(Data entries)
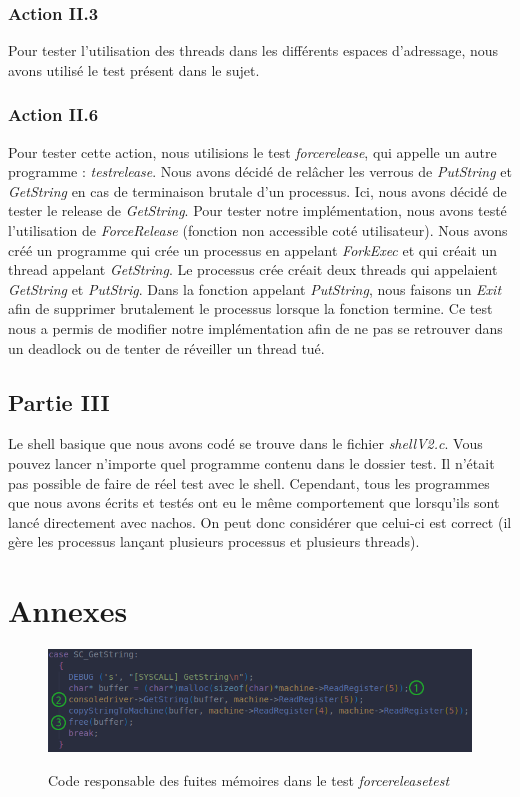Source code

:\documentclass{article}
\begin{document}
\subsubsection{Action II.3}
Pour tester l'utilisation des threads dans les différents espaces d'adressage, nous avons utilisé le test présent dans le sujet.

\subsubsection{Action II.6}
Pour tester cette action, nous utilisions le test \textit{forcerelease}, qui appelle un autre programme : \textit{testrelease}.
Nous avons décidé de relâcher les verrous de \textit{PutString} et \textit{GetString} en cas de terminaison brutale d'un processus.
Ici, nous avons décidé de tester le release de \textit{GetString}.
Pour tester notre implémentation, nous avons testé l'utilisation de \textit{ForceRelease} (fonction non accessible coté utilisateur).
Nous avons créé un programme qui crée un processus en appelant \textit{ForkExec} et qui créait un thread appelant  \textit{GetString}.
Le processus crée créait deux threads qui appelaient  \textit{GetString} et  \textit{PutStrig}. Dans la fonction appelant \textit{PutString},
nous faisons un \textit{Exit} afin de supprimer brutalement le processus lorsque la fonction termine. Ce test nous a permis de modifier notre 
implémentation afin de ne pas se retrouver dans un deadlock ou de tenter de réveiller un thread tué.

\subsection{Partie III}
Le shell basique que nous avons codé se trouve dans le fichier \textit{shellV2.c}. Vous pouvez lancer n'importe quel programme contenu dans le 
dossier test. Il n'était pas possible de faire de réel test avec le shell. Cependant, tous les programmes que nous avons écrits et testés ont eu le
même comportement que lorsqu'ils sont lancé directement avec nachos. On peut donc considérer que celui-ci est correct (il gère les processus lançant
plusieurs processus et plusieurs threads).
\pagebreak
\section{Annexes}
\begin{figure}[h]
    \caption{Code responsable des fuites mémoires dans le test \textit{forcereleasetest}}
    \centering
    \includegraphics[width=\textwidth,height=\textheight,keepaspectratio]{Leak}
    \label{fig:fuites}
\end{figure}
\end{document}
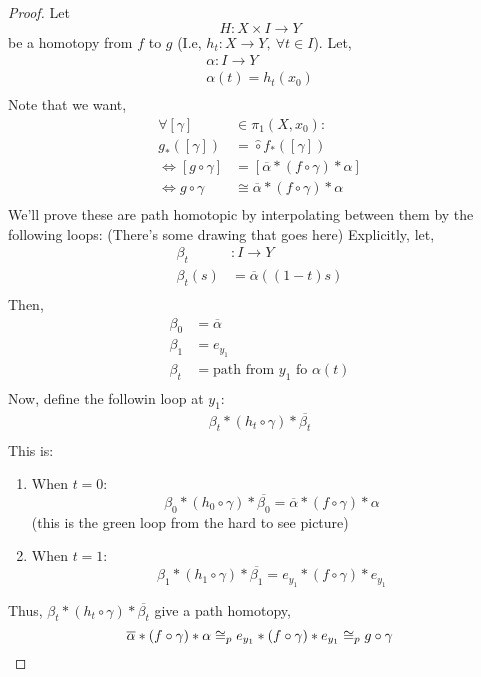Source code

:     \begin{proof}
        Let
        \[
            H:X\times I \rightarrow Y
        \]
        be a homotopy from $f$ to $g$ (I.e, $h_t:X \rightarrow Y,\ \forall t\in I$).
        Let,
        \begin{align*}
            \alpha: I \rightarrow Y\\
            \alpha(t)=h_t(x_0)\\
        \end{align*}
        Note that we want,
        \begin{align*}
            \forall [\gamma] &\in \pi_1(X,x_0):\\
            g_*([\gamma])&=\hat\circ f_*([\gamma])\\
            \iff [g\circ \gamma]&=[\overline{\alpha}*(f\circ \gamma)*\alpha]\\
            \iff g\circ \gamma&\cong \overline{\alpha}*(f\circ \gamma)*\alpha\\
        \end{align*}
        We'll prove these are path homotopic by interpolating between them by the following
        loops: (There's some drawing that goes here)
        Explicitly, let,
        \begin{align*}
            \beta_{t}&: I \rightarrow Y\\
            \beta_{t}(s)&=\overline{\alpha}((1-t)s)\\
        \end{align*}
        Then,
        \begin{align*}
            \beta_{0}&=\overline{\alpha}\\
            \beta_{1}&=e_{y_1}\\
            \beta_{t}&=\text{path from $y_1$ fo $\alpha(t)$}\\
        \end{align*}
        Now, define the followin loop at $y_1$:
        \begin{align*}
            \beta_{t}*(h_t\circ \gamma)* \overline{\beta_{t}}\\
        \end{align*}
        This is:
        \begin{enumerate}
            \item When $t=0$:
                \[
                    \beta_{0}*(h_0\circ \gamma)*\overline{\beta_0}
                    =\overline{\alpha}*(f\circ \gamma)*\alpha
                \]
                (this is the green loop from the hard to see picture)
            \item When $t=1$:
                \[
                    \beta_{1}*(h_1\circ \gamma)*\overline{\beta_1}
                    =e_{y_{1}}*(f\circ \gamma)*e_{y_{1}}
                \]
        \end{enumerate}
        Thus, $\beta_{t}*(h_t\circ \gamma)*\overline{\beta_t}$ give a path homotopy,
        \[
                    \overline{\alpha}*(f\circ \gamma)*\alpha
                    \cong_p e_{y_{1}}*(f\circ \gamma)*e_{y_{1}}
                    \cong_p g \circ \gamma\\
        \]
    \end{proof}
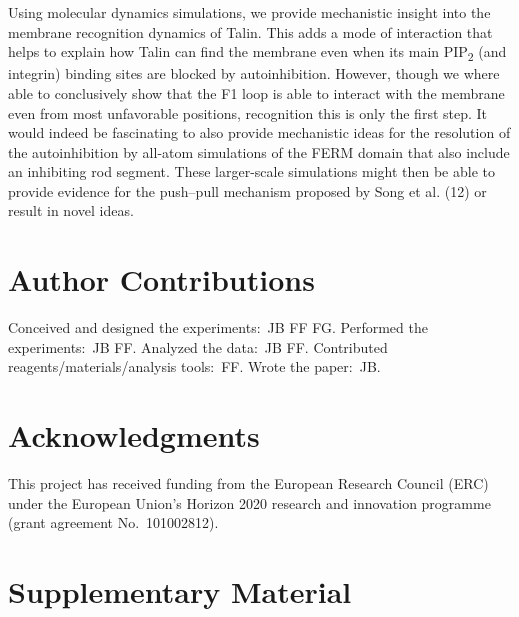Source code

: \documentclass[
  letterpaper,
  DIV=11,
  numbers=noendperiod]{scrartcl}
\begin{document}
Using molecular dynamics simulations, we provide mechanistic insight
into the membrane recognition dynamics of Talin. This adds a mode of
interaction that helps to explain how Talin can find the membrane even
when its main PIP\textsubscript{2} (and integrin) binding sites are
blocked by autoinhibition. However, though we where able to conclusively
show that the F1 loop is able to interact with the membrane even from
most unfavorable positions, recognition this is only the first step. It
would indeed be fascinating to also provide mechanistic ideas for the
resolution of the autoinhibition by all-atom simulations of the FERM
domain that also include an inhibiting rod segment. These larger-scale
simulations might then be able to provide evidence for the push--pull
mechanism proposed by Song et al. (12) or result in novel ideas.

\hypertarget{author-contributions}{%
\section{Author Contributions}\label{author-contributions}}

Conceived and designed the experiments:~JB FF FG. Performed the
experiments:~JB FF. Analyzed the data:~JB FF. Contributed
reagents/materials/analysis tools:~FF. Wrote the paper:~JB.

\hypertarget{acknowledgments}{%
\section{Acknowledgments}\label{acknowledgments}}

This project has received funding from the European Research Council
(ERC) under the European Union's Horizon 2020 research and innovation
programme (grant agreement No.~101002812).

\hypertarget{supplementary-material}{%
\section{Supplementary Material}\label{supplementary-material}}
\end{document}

> _WORK REQUEST_:
With every picture removed, give the entries above again exactly.

> _WRITTEN REPLY_:
Source code

:\documentclass{article}
\begin{document}
\subsubsection{Action II.3}
Pour tester l'utilisation des threads dans les différents espaces d'adressage, nous avons utilisé le test présent dans le sujet.

\subsubsection{Action II.6}
Pour tester cette action, nous utilisions le test \textit{forcerelease}, qui appelle un autre programme : \textit{testrelease}.
Nous avons décidé de relâcher les verrous de \textit{PutString} et \textit{GetString} en cas de terminaison brutale d'un processus.
Ici, nous avons décidé de tester le release de \textit{GetString}.
Pour tester notre implémentation, nous avons testé l'utilisation de \textit{ForceRelease} (fonction non accessible coté utilisateur).
Nous avons créé un programme qui crée un processus en appelant \textit{ForkExec} et qui créait un thread appelant  \textit{GetString}.
Le processus crée créait deux threads qui appelaient  \textit{GetString} et  \textit{PutStrig}. Dans la fonction appelant \textit{PutString},
nous faisons un \textit{Exit} afin de supprimer brutalement le processus lorsque la fonction termine. Ce test nous a permis de modifier notre 
implémentation afin de ne pas se retrouver dans un deadlock ou de tenter de réveiller un thread tué.

\subsection{Partie III}
Le shell basique que nous avons codé se trouve dans le fichier \textit{shellV2.c}. Vous pouvez lancer n'importe quel programme contenu dans le 
dossier test. Il n'était pas possible de faire de réel test avec le shell. Cependant, tous les programmes que nous avons écrits et testés ont eu le
même comportement que lorsqu'ils sont lancé directement avec nachos. On peut donc considérer que celui-ci est correct (il gère les processus lançant
plusieurs processus et plusieurs threads).
\pagebreak
\section{Annexes}
\begin{figure}[h]
    \caption{Code responsable des fuites mémoires dans le test \textit{forcereleasetest}}
    \centering
    \includegraphics[width=\textwidth,height=\textheight,keepaspectratio]{Leak}
    \label{fig:fuites}
\end{figure}
\end{document}
Source code

:     \begin{proof}
        Let
        \[
            H:X\times I \rightarrow Y
        \]
        be a homotopy from $f$ to $g$ (I.e, $h_t:X \rightarrow Y,\ \forall t\in I$).
        Let,
        \begin{align*}
            \alpha: I \rightarrow Y\\
            \alpha(t)=h_t(x_0)\\
        \end{align*}
        Note that we want,
        \begin{align*}
            \forall [\gamma] &\in \pi_1(X,x_0):\\
            g_*([\gamma])&=\hat\circ f_*([\gamma])\\
            \iff [g\circ \gamma]&=[\overline{\alpha}*(f\circ \gamma)*\alpha]\\
            \iff g\circ \gamma&\cong \overline{\alpha}*(f\circ \gamma)*\alpha\\
        \end{align*}
        We'll prove these are path homotopic by interpolating between them by the following
        loops: (There's some drawing that goes here)
        Explicitly, let,
        \begin{align*}
            \beta_{t}&: I \rightarrow Y\\
            \beta_{t}(s)&=\overline{\alpha}((1-t)s)\\
        \end{align*}
        Then,
        \begin{align*}
            \beta_{0}&=\overline{\alpha}\\
            \beta_{1}&=e_{y_1}\\
            \beta_{t}&=\text{path from $y_1$ fo $\alpha(t)$}\\
        \end{align*}
        Now, define the followin loop at $y_1$:
        \begin{align*}
            \beta_{t}*(h_t\circ \gamma)* \overline{\beta_{t}}\\
        \end{align*}
        This is:
        \begin{enumerate}
            \item When $t=0$:
                \[
                    \beta_{0}*(h_0\circ \gamma)*\overline{\beta_0}
                    =\overline{\alpha}*(f\circ \gamma)*\alpha
                \]
                (this is the green loop from the hard to see picture)
            \item When $t=1$:
                \[
                    \beta_{1}*(h_1\circ \gamma)*\overline{\beta_1}
                    =e_{y_{1}}*(f\circ \gamma)*e_{y_{1}}
                \]
        \end{enumerate}
        Thus, $\beta_{t}*(h_t\circ \gamma)*\overline{\beta_t}$ give a path homotopy,
        \[
                    \overline{\alpha}*(f\circ \gamma)*\alpha
                    \cong_p e_{y_{1}}*(f\circ \gamma)*e_{y_{1}}
                    \cong_p g \circ \gamma\\
        \]
    \end{proof}
Source code

: \documentclass[
  letterpaper,
  DIV=11,
  numbers=noendperiod]{scrartcl}
\begin{document}
Using molecular dynamics simulations, we provide mechanistic insight
into the membrane recognition dynamics of Talin. This adds a mode of
interaction that helps to explain how Talin can find the membrane even
when its main PIP\textsubscript{2} (and integrin) binding sites are
blocked by autoinhibition. However, though we where able to conclusively
show that the F1 loop is able to interact with the membrane even from
most unfavorable positions, recognition this is only the first step. It
would indeed be fascinating to also provide mechanistic ideas for the
resolution of the autoinhibition by all-atom simulations of the FERM
domain that also include an inhibiting rod segment. These larger-scale
simulations might then be able to provide evidence for the push--pull
mechanism proposed by Song et al. (12) or result in novel ideas.

\hypertarget{author-contributions}{%
\section{Author Contributions}\label{author-contributions}}

Conceived and designed the experiments:~JB FF FG. Performed the
experiments:~JB FF. Analyzed the data:~JB FF. Contributed
reagents/materials/analysis tools:~FF. Wrote the paper:~JB.

\hypertarget{acknowledgments}{%
\section{Acknowledgments}\label{acknowledgments}}

This project has received funding from the European Research Council
(ERC) under the European Union's Horizon 2020 research and innovation
programme (grant agreement No.~101002812).

\hypertarget{supplementary-material}{%
\section{Supplementary Material}\label{supplementary-material}}
\end{document}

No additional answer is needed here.